Poppy nodded. “So do all of her full-time tutors. It can be hard to get people to trust a company based out of a house, to pay all that money to a tutor they’ve never met.

Most people don’t have experience with Orton-Gillingham-based teachings like Barton uses, so they don’t know how to verify the center isn’t scamming them.

It can take time to see improvement in their child at school. ”

“Why’d she quit renting the space?” I preferred having my own shop.

I had assumed Debbie functioned as she did because it worked best for her.

Mostly I wanted Poppy to keep talking. She had moments where she was open and I got to see that fearless girl I knew.

Then other times, she closed up. A riddle I wasn’t supposed to solve.

“A law office was on the lower floor of the office she’d set up,” Poppy continued and I soaked up her lilting voice.

“An accounting firm was next to them and then some sort of certification office was on the other side. No one who was used to kids who maybe can’t monitor their volume and want to do wind sprints down the hallway. ”

I would’ve been one of those kids. Auggie too. “They complained.”

“Debbie furnished an office with a waiting room and two tutoring rooms only to be told to leave when her six-month lease was up. You know how much that set her back?”

A lot. And now Poppy was driven to have her own place. She was also scared of failing. The girl who used to take on any challenge must’ve had a few hard knocks on the way.

“Well, dishes are done.” She brushed her hands down her leggings. Could I write the makers of athleisure wear a thank-you card? The way the material clung to her legs and I could witness the flex of her quads was a vision I’d never forget. Then she turned, and I nearly groaned.

Her ass. My palms tingled to touch it, to run my hands over those globes and feel how tight her glutes were. The room grew uncomfortably hot, and I was so busy getting myself under control that I almost missed what she was saying.

“…for the night. Let you be and have your house to yourself.” She threw a parting wave as she headed for her room.

Having this place for just me and my son had never been the plan. “What do you normally do?” I stopped myself from speeding after her. I was casual. Nonchalant. Not at all hoping she wouldn’t squirrel herself away for the entire evening.

“Hey!” Auggie charged in from upstairs. “Can I play outside?”

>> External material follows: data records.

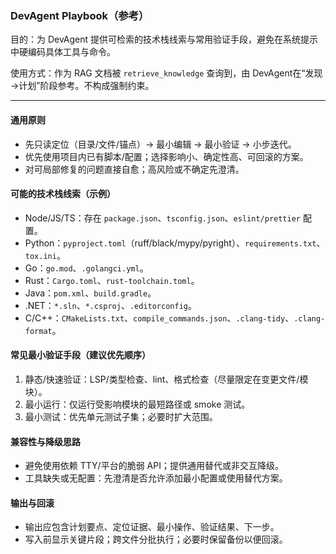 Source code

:### DevAgent Playbook（参考）

目的：为 DevAgent 提供可检索的技术栈线索与常用验证手段，避免在系统提示中硬编码具体工具与命令。

使用方式：作为 RAG 文档被 `retrieve_knowledge` 查询到，由 DevAgent在“发现→计划”阶段参考。不构成强制约束。

---

#### 通用原则

- 先只读定位（目录/文件/锚点）→ 最小编辑 → 最小验证 → 小步迭代。
- 优先使用项目内已有脚本/配置；选择影响小、确定性高、可回滚的方案。
- 对可局部修复的问题直接自愈；高风险或不确定先澄清。

#### 可能的技术栈线索（示例）

- Node/JS/TS：存在 `package.json`、`tsconfig.json`、`eslint/prettier` 配置。
- Python：`pyproject.toml`（ruff/black/mypy/pyright）、`requirements.txt`、`tox.ini`。
- Go：`go.mod`、`.golangci.yml`。
- Rust：`Cargo.toml`、`rust-toolchain.toml`。
- Java：`pom.xml`、`build.gradle`。
- .NET：`*.sln`、`*.csproj`、`.editorconfig`。
- C/C++：`CMakeLists.txt`、`compile_commands.json`、`.clang-tidy`、`.clang-format`。

#### 常见最小验证手段（建议优先顺序）

1. 静态/快速验证：LSP/类型检查、lint、格式检查（尽量限定在变更文件/模块）。
2. 最小运行：仅运行受影响模块的最短路径或 smoke 测试。
3. 最小测试：优先单元测试子集；必要时扩大范围。

#### 兼容性与降级思路

- 避免使用依赖 TTY/平台的脆弱 API；提供通用替代或非交互降级。
- 工具缺失或无配置：先澄清是否允许添加最小配置或使用替代方案。

#### 输出与回滚

- 输出应包含计划要点、定位证据、最小操作、验证结果、下一步。
- 写入前显示关键片段；跨文件分批执行；必要时保留备份以便回滚。
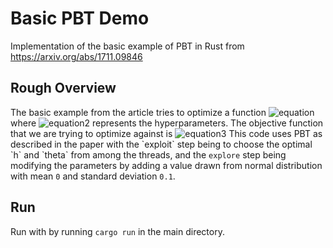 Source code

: # Basic PBT Demo
Implementation of the basic example of PBT in Rust from https://arxiv.org/abs/1711.09846

## Rough Overview
The basic example from the article tries to optimize a function ![equation](https://latex.codecogs.com/gif.latex?1.2&space;-&space;(h_0&space;\theta_0^2&plus;h_1&space;\theta_1^2)) where ![equation2](https://latex.codecogs.com/gif.latex?\vec{h}) represents the hyperparameters. 
The objective function that we are trying to optimize against is ![equation3](https://latex.codecogs.com/gif.latex?1.2&space;-&space;(\theta_0^2&space;&plus;&space;\theta_1^2))
This code uses PBT as described in the paper with the `exploit` step being to choose the optimal `h` and `theta` from among the threads, and the `explore` step being modifying the parameters by adding a value drawn from normal distribution with mean `0` and standard deviation `0.1`.

## Run 
Run with by running `cargo run` in the main directory.
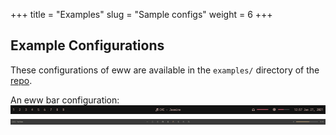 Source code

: +++
title = "Examples"
slug = "Sample configs"
weight = 6
+++

## Example Configurations

These configurations of eww are available in the `examples/` directory of the [repo](https://github.com/elkowar/eww).

An eww bar configuration:
![Example 1](./examples/eww-bar/eww-bar.png)
![Example 1](./examples/eww-bar-wayland/eww-bar.png)
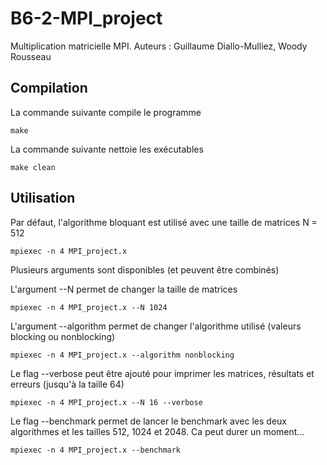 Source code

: # B6-2-MPI_project
Multiplication matricielle MPI. Auteurs : Guillaume Diallo-Mulliez, Woody Rousseau

## Compilation

La commande suivante compile le programme

    make

La commande suivante nettoie les exécutables

    make clean

## Utilisation

Par défaut, l'algorithme bloquant est utilisé avec une taille de matrices N = 512

    mpiexec -n 4 MPI_project.x

Plusieurs arguments sont disponibles (et peuvent être combinés)

L'argument --N permet de changer la taille de matrices

    mpiexec -n 4 MPI_project.x --N 1024

L'argument --algorithm permet de changer l'algorithme utilisé (valeurs blocking ou nonblocking)

    mpiexec -n 4 MPI_project.x --algorithm nonblocking

Le flag --verbose peut être ajouté pour imprimer les matrices, résultats et erreurs (jusqu'à la taille 64)

    mpiexec -n 4 MPI_project.x --N 16 --verbose

Le flag --benchmark permet de lancer le benchmark avec les deux algorithmes et les tailles 512, 1024 et 2048. Ca peut durer un moment...

    mpiexec -n 4 MPI_project.x --benchmark
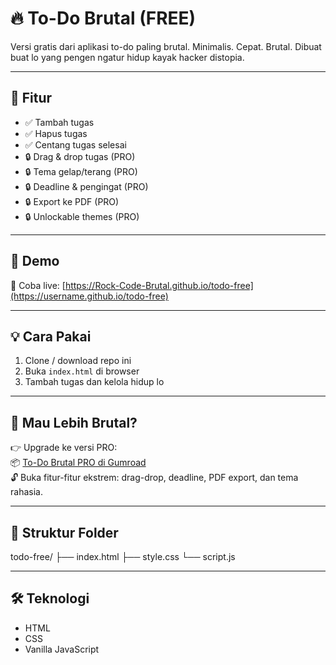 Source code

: # 🔥 To-Do Brutal (FREE)

Versi gratis dari aplikasi to-do paling brutal. Minimalis. Cepat. Brutal. Dibuat buat lo yang pengen ngatur hidup kayak hacker distopia.

---

## 🧠 Fitur

- ✅ Tambah tugas
- ✅ Hapus tugas
- ✅ Centang tugas selesai
- 🔒 Drag & drop tugas (PRO)
- 🔒 Tema gelap/terang (PRO)
- 🔒 Deadline & pengingat (PRO)
- 🔒 Export ke PDF (PRO)
- 🔒 Unlockable themes (PRO)

---

## 🚀 Demo

📲 Coba live: [https://Rock-Code-Brutal.github.io/todo-free](https://username.github.io/todo-free)

---

## 💡 Cara Pakai

1. Clone / download repo ini
2. Buka `index.html` di browser
3. Tambah tugas dan kelola hidup lo

---

## 🧨 Mau Lebih Brutal?

👉 Upgrade ke versi PRO:  
📦 [To-Do Brutal PRO di Gumroad](https://gumroad.com/l/todopro)  
🔓 Buka fitur-fitur ekstrem: drag-drop, deadline, PDF export, dan tema rahasia.

---

## 📂 Struktur Folder

todo-free/
├── index.html
├── style.css
└── script.js


---

## 🛠️ Teknologi

- HTML
- CSS
- Vanilla JavaScript
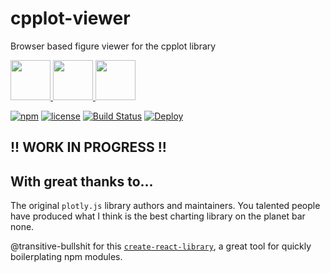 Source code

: # cpplot-viewer
Browser based figure viewer for the cpplot library

<a href="#">
   <img src="https://raw.githubusercontent.com/isocpp/logos/master/cpp_logo.png" height="64">
   <img src="https://cdn.worldvectorlogo.com/logos/react.svg" height="64">
   <img src="https://steemitimages.com/0x0/https://s3-us-west-1.amazonaws.com/plotly-tutorials/plotly-marketing-pages/images/new-branding/logo/images/plotly-logo-01-stripe%402x.png" height="64">
</a>

[![npm](https://img.shields.io/npm/v/cpplot-viewer.svg)](https://www.npmjs.com/package/cpplot-viewer)
[![license](https://img.shields.io/badge/license-MIT-brightgreen.svg)](LICENSE)
[![Build Status](https://travis-ci.com/thclark/cpplot-viewer.svg?branch=master)](https://travis-ci.com/thclark/cpplot-viewer)
[![Deploy](https://www.herokucdn.com/deploy/button.svg)](https://heroku.com/deploy)

## !! WORK IN PROGRESS !!


## With great thanks to...

The original `plotly.js` library authors and maintainers. You talented people have produced what I think is the best charting library on the planet bar none.

@transitive-bullshit for this [`create-react-library`](https://github.com/transitive-bullshit/create-react-library), a great tool for quickly boilerplating npm modules.

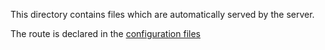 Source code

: This directory contains files which are automatically served by the server.

The route is declared in the [configuration files](../../etc/) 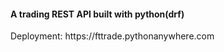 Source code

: <h4>A trading REST API built with python(drf)</h4>

<p>Deployment: https://fttrade.pythonanywhere.com</p>
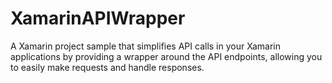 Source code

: # XamarinAPIWrapper
A Xamarin project sample that simplifies API calls in your Xamarin applications by providing a wrapper around the API endpoints, allowing you to easily make requests and handle responses.
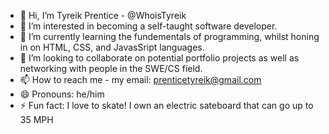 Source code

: - 👋 Hi, I’m Tyreik Prentice - @WhoisTyreik
- 👀 I’m interested in becoming a self-taught software developer.
- 🌱 I’m currently learning the fundementals of programming, whilst honing in on HTML, CSS, and JavasSript languages.
- 💞️ I’m looking to collaborate on potential portfolio projects as well as networking with people in the SWE/CS field.
- 📫 How to reach me -
 my email: prenticetyreik@gmail.com
- 😄 Pronouns: he/him
- ⚡ Fun fact: I love to skate! I own an electric sateboard that can go up to 35 MPH

<!---
WhoisTyreik/WhoisTyreik is a ✨ special ✨ repository because its `README.md` (this file) appears on your GitHub profile.
You can click the Preview link to take a look at your changes.
--->
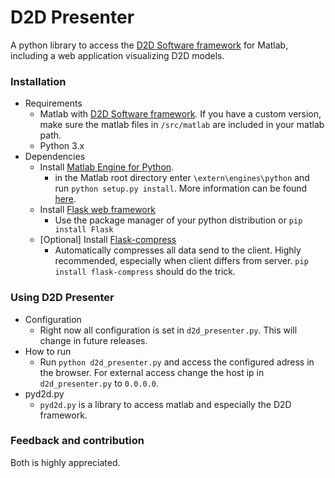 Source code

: # D2D Presenter #

A python library to access the [D2D Software framework](https://github.com/Data2Dynamics/d2d/wiki/Home) for Matlab, including a web application visualizing D2D models.

### Installation ###

* Requirements
    - Matlab with [D2D Software framework](https://github.com/Data2Dynamics/d2d/wiki/Home). If you have a custom version, make sure the matlab files in `/src/matlab` are included in your matlab path. 
    - Python 3.x
* Dependencies
    - Install [Matlab Engine for Python](http://de.mathworks.com/help/matlab/matlab_external/install-the-matlab-engine-for-python.html).
        + in the Matlab root directory enter `\extern\engines\python` and run `python setup.py install`. More information can be found [here](http://de.mathworks.com/help/matlab/matlab_external/install-the-matlab-engine-for-python.html).
    - Install [Flask web framework](http://flask.pocoo.org/)
        + Use the package manager of your python distribution or `pip install Flask`
    - [Optional] Install [Flask-compress](https://github.com/wichitacode/flask-compress)
        + Automatically compresses all data send to the client. Highly recommended, especially when client differs from server. `pip install flask-compress` should do the trick.

### Using D2D Presenter ###

* Configuration
    - Right now all configuration is set in `d2d_presenter.py`. This will change in future releases.
* How to run
    - Run `python d2d_presenter.py` and access the configured adress in the browser. For external access change the host ip in `d2d_presenter.py` to `0.0.0.0`.
* pyd2d.py
    - `pyd2d.py` is a library to access matlab and especially the D2D framework.

### Feedback and contribution ###

Both is highly appreciated.
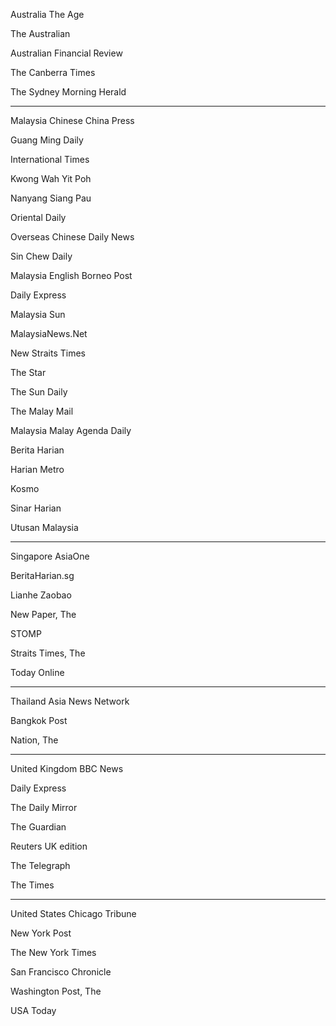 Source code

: Australia
The Age

The Australian

Australian Financial Review 

The Canberra Times 

The Sydney Morning Herald 

---
Malaysia Chinese
China Press

Guang Ming Daily

International Times

Kwong Wah Yit Poh

Nanyang Siang Pau

Oriental Daily

Overseas Chinese Daily News

Sin Chew Daily


Malaysia English
Borneo Post  

Daily Express  

Malaysia Sun

MalaysiaNews.Net

New Straits Times 

The Star 

The Sun Daily 

The Malay Mail 


Malaysia Malay
Agenda Daily

Berita Harian

Harian Metro

Kosmo

Sinar Harian

Utusan Malaysia

 
---

Singapore
AsiaOne 

BeritaHarian.sg 

Lianhe Zaobao 

New Paper, The 

STOMP

Straits Times, The 

Today Online

---

Thailand
Asia News Network 

Bangkok Post 

Nation, The

---

United Kingdom
BBC News

Daily Express

The Daily Mirror 

The Guardian

Reuters UK edition

The Telegraph

The Times

---

United States
Chicago Tribune 

New York Post 

The New York Times

San Francisco Chronicle

Washington Post, The 

USA Today 
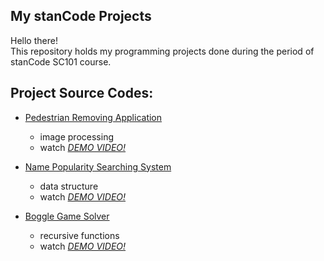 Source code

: ## My stanCode Projects
Hello there!\
This repository holds my programming projects done during the period of stanCode SC101 course.

## Project Source Codes:
* [Pedestrian Removing Application](https://github.com/JJerry12/MystanCodeProjects/blob/main/stanCode_Projects/pedestrian_removing_application/stanCodoshop.py)
  * image processing  
  * watch *[DEMO VIDEO!](https://drive.google.com/file/d/1LdH3y4CAdWnmPoQHhhm_nvok1Fp7f_gb/view?usp=share_link)* 
  
* [Name Popularity Searching System](https://github.com/JJerry12/MystanCodeProjects/blob/main/stanCode_Projects/name_popularity_searching_system/babynames.py)
  * data structure
  * watch *[DEMO VIDEO!](https://drive.google.com/file/d/1t0tJMA-gOP0N7mqKok3Q3s1xTqEWYIUA/view?usp=share_link)* 
  
* [Boggle Game Solver](https://github.com/JJerry12/MystanCodeProjects/blob/main/stanCode_Projects/boggle_game_solver/boggle.py)
  * recursive functions
  * watch *[DEMO VIDEO!](https://drive.google.com/file/d/1-HsnLHQ4skieumFTdXL6y8_WmFs1xqnS/view?usp=share_link)* 
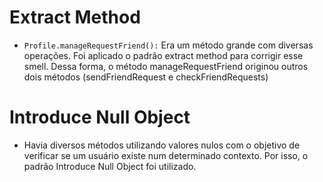 # Extract Method
- `Profile.manageRequestFriend():` Era um método grande com diversas operações. Foi aplicado o padrão extract method para corrigir esse smell. Dessa forma, o método manageRequestFriend originou outros dois métodos (sendFriendRequest e checkFriendRequests)

# Introduce Null Object
- Havia diversos métodos utilizando valores nulos com o objetivo de verificar se um usuário existe num determinado contexto. Por isso, o padrão Introduce Null Object foi utilizado.
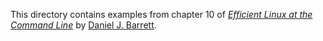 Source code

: This directory contains examples from chapter 10
of [*Efficient Linux at the Command Line*](https://efficientlinux.com/) by [Daniel J. Barrett](https://danieljbarrett.com).
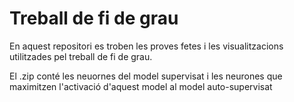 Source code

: # Treball de fi de grau

En aquest repositori es troben les proves fetes i les visualitzacions utilitzades pel treball de fi de grau.

El .zip conté les neuornes del model supervisat i les neurones que maximitzen l'activació d'aquest model al model auto-supervisat
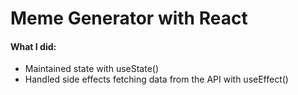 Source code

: <h1>Meme Generator with React</h1>
<h4>What I did:</h4>
<ul>
  <li>Maintained state with useState()</li>
  <li>Handled side effects fetching data from the API with useEffect()</li>
</ul>
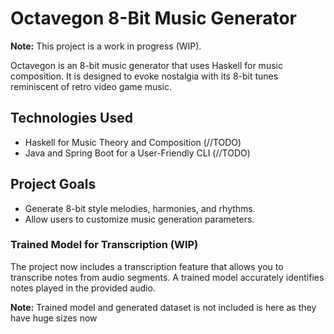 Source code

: # Octavegon 8-Bit Music Generator

**Note:** This project is a work in progress (WIP).

Octavegon is an 8-bit music generator that uses Haskell for music composition. It is designed to evoke nostalgia with its 8-bit tunes reminiscent of retro video game music.

## Technologies Used
- Haskell for Music Theory and Composition (//TODO)
- Java and Spring Boot for a User-Friendly CLI (//TODO)

## Project Goals
- Generate 8-bit style melodies, harmonies, and rhythms.
- Allow users to customize music generation parameters.

### Trained Model for Transcription (WIP)

The project now includes a transcription feature that allows you to transcribe notes from audio segments. A trained model accurately identifies notes played in the provided audio.


**Note:** Trained model and generated dataset is not included is here as they have huge sizes now
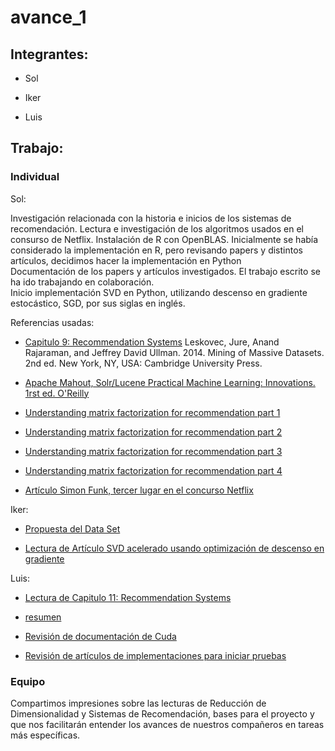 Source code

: # avance_1

## Integrantes:

* Sol

* Iker

* Luis

## Trabajo:

### Individual

Sol: 

Investigación relacionada con la historia e inicios de los sistemas de recomendación.
Lectura e investigación de los algoritmos usados en el consurso de Netflix. 
Instalación de R con OpenBLAS.
Inicialmente se había considerado la implementación en R, pero revisando papers y distintos artículos, decidimos hacer la implementación en Python   
Documentación de los papers y artículos investigados. El trabajo escrito se ha ido trabajando en colaboración.  
Inicio implementación SVD en Python, utilizando descenso en gradiente estocástico, SGD, por sus siglas en inglés.

Referencias usadas:
* [Capitulo 9: Recommendation Systems](http://www.mmds.org.) Leskovec, Jure, Anand Rajaraman, and Jeffrey David Ullman. 2014. Mining of Massive Datasets. 2nd ed. New York, NY, USA: Cambridge University Press. 

* [Apache Mahout, Solr/Lucene Practical Machine Learning: Innovations. 1rst ed. O'Reilly](http://shop.oreilly.com/product/0636920033172.do)

* [Understanding matrix factorization for recommendation part 1](http://nicolas-hug.com/blog/matrix_facto_1)

* [Understanding matrix factorization for recommendation part 2](http://nicolas-hug.com/blog/matrix_facto_2)

* [Understanding matrix factorization for recommendation part 3](http://nicolas-hug.com/blog/matrix_facto_3)

* [Understanding matrix factorization for recommendation part 4](http://nicolas-hug.com/blog/matrix_facto_4)

* [Artículo Simon Funk, tercer lugar en el concurso Netflix](https://sifter.org/simon/journal/20061211.html)


Iker:

* [Propuesta del Data Set](https://github.com/luis58/recommendation_algorithms/blob/master/documentaci%C3%B3n/MNO%20-%20Proyecto%20Final.docx)

* [Lectura de Artículo SVD acelerado usando optimización de descenso en gradiente](https://www.sciencedirect.com/science/article/pii/S1319157818300636)




Luis:

* [Lectura de Capitulo 11: Recommendation Systems](http://infolab.stanford.edu/~ullman/mmds/ch11.pdf)

* [resumen](https://github.com/luis58/recommendation_algorithms/blob/master/documentaci%C3%B3n/Reducci%C3%B3n%20de%20dimensionalidad%20(Leskovec).docx) 

* [Revisión de documentación de Cuda](https://docs.nvidia.com/cuda/cusolver/index.html#gesvda-example1)

* [Revisión de artículos de implementaciones para iniciar pruebas](http://cdn.iiit.ac.in/cdn/cvit.iiit.ac.in/images/ConferencePapers/2009/Sheetal09Singular.pdf)




### Equipo

Compartimos impresiones sobre las lecturas de Reducción de Dimensionalidad y Sistemas de Recomendación, bases para el proyecto y que nos facilitarán entender los avances de nuestros compañeros en tareas más específicas.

He knew he could go out whenever he wanted. We’d talked about the rules, and I would often go out with him. As an only child, he could get bored and ten-year-olds with nothing to do usually found trouble.

“I’ll go out with you.” Then I wouldn’t pant after Poppy like the lonely fucker I was.

If only I could blame loneliness. The blood gathering in my dick and my inability to take my eyes off her round ass and her high tits might be an influence.

“Mind if I go out to play with you?” she asked timidly, like she was afraid we’d tell her it was boys’ night.

I’d never exclude her. Every night could be a Poppy night.

I found Poppy Duke sexy as hell.

Shit.

This was a problem. She trusted me. I had to be a good roommate and keep my lusting to myself.

But it’d been a while since I’d taken notice of a woman.

Sure, my body had been telling me that it’d been more than a minute since I’d been with anyone, but there was no one particular person I fantasized about.

That had changed with Poppy under my roof.